To do:
For the entries below, the expected answer is the line with "- Frankel, A..J., &", the line with "- Muehlbauer, N..A., &", and every line between them, exactly as written, and nothing more.

Rendered images with source text:

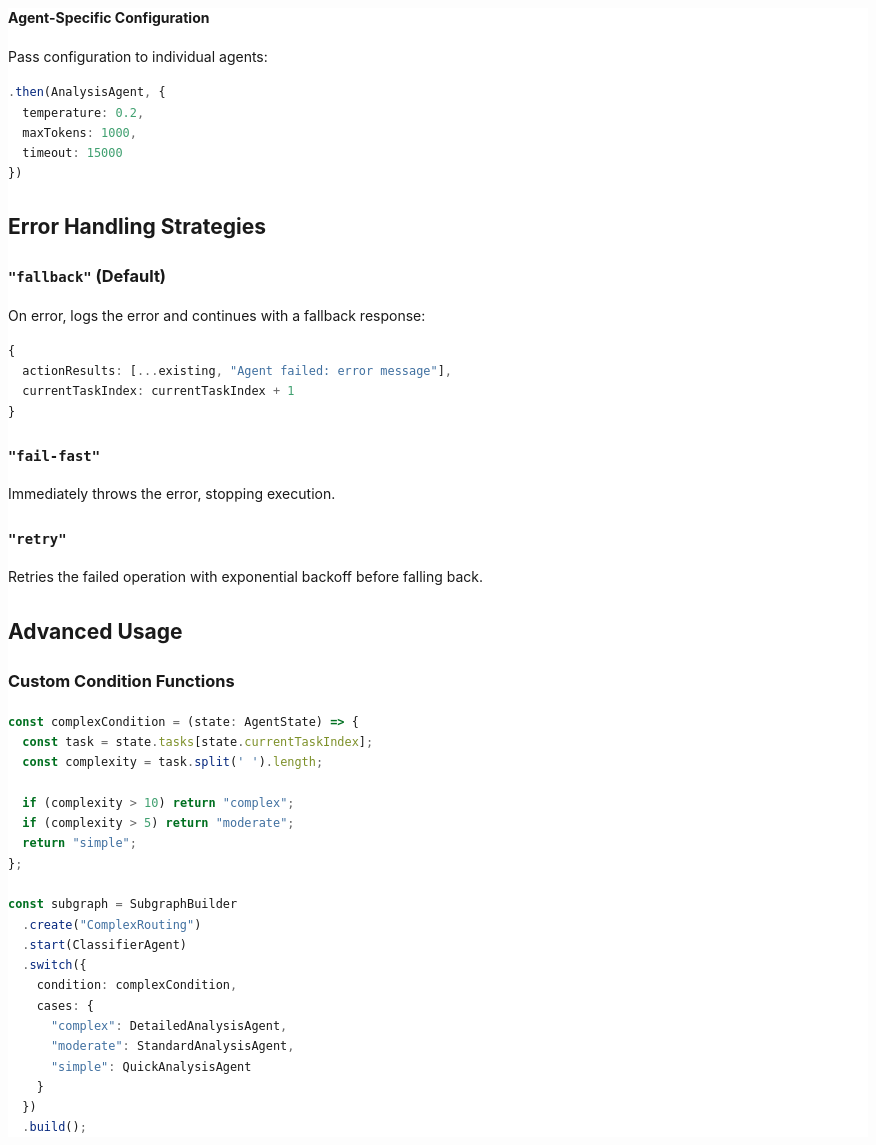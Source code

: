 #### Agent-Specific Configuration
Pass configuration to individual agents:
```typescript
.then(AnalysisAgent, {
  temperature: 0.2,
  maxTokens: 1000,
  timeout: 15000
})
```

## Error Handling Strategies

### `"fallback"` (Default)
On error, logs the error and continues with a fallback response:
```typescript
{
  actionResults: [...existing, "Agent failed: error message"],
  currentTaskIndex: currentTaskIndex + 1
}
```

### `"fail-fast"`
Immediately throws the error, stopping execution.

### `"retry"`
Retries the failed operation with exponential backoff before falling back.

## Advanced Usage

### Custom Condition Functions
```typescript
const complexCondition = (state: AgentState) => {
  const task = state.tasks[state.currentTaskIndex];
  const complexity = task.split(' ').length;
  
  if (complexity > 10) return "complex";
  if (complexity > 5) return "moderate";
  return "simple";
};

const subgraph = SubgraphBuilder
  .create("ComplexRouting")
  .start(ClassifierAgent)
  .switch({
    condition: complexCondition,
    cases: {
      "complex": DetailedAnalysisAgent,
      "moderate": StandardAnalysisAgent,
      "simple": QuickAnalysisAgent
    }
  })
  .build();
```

--

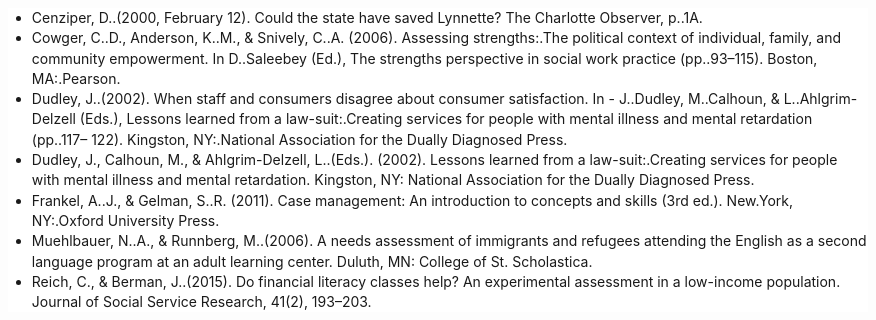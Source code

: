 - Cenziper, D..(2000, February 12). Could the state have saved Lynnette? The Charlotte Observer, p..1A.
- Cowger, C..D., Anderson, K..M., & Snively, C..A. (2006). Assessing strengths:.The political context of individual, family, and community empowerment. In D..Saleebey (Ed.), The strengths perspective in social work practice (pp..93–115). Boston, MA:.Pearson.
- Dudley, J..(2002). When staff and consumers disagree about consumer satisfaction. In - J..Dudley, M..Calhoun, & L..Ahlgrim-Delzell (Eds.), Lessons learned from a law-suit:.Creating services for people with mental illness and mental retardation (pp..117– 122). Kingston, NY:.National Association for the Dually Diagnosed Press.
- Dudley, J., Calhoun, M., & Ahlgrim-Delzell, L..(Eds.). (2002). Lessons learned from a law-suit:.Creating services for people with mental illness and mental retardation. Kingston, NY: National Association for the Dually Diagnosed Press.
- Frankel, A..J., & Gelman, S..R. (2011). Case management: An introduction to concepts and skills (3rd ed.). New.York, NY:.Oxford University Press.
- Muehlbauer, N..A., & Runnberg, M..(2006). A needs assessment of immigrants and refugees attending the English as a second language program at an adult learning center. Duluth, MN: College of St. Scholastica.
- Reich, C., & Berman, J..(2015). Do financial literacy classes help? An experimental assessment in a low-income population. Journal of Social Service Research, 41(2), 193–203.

Expected answer:
- Frankel, A..J., & Gelman, S..R. (2011). Case management: An introduction to concepts and skills (3rd ed.). New.York, NY:.Oxford University Press.
- Muehlbauer, N..A., & Runnberg, M..(2006). A needs assessment of immigrants and refugees attending the English as a second language program at an adult learning center. Duluth, MN: College of St. Scholastica.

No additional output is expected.